INSTRUCTIONS FOR THE TASK: Read through the data and report every line in which the word "with" occurs.

DATA SUPPLIED:

+ + + + +

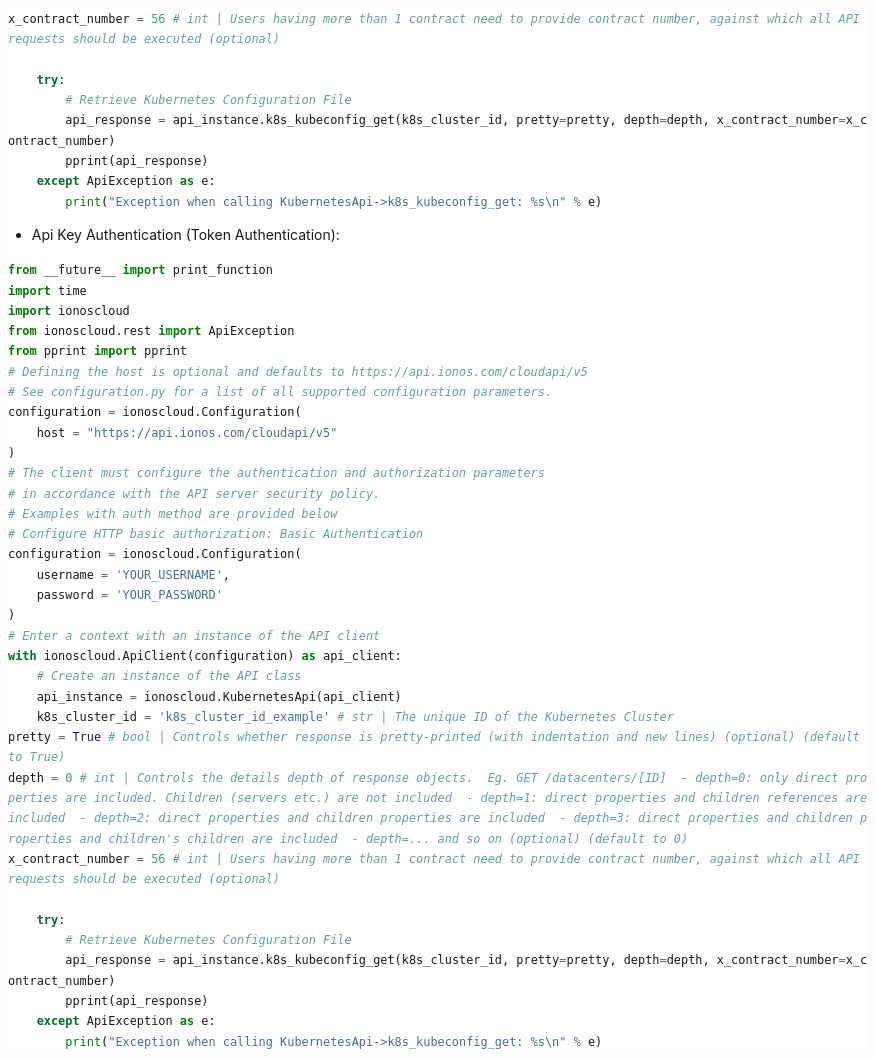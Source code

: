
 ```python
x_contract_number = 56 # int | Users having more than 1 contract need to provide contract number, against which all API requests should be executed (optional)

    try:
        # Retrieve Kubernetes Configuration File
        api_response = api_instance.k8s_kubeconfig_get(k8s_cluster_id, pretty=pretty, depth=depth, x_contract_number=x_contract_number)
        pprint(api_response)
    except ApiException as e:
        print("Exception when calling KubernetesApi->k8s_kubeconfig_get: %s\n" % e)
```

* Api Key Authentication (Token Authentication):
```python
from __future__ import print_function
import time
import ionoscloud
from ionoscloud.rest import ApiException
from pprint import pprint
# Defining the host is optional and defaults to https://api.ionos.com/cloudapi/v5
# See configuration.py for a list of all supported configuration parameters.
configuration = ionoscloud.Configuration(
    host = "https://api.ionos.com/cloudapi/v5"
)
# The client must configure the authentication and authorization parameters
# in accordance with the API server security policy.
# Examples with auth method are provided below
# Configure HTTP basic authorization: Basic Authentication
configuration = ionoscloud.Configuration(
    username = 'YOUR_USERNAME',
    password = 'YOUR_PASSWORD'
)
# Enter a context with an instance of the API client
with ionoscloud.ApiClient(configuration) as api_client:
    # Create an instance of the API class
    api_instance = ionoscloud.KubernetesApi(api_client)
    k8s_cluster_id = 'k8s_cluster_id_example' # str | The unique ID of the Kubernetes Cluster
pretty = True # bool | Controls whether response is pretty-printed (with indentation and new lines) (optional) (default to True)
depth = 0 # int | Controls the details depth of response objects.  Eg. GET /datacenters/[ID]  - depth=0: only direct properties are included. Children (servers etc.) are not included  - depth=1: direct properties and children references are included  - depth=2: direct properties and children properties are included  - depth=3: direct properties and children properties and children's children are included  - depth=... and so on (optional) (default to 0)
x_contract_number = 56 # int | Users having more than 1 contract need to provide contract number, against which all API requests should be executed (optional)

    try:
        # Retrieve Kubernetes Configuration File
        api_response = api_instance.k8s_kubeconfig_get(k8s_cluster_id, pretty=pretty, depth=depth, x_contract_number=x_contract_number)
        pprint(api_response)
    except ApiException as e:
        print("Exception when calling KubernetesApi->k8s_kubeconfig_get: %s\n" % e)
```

+ + + + +

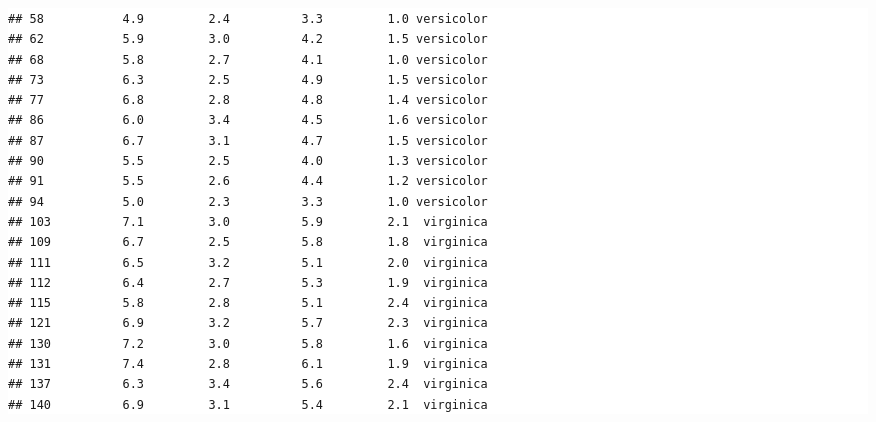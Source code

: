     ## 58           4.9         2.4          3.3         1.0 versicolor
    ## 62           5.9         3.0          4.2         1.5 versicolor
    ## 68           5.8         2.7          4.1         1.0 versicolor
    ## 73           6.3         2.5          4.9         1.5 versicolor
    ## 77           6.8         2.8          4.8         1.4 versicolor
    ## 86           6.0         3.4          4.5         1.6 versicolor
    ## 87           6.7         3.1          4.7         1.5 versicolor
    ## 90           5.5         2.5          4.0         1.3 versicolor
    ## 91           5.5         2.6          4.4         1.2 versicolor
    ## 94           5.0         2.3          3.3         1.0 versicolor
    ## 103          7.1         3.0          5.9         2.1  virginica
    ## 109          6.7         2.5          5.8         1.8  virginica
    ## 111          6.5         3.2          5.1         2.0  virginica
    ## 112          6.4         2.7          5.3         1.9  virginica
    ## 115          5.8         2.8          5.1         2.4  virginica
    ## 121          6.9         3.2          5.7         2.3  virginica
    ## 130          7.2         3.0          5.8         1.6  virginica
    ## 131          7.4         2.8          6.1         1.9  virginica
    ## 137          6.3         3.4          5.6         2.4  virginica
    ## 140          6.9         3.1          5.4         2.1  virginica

+ + + + +

TASK ANSWER:
# in accordance with the API server security policy.
# Examples with auth method are provided below
# Enter a context with an instance of the API client
with ionoscloud.ApiClient(configuration) as api_client:
pretty = True # bool | Controls whether response is pretty-printed (with indentation and new lines) (optional) (default to True)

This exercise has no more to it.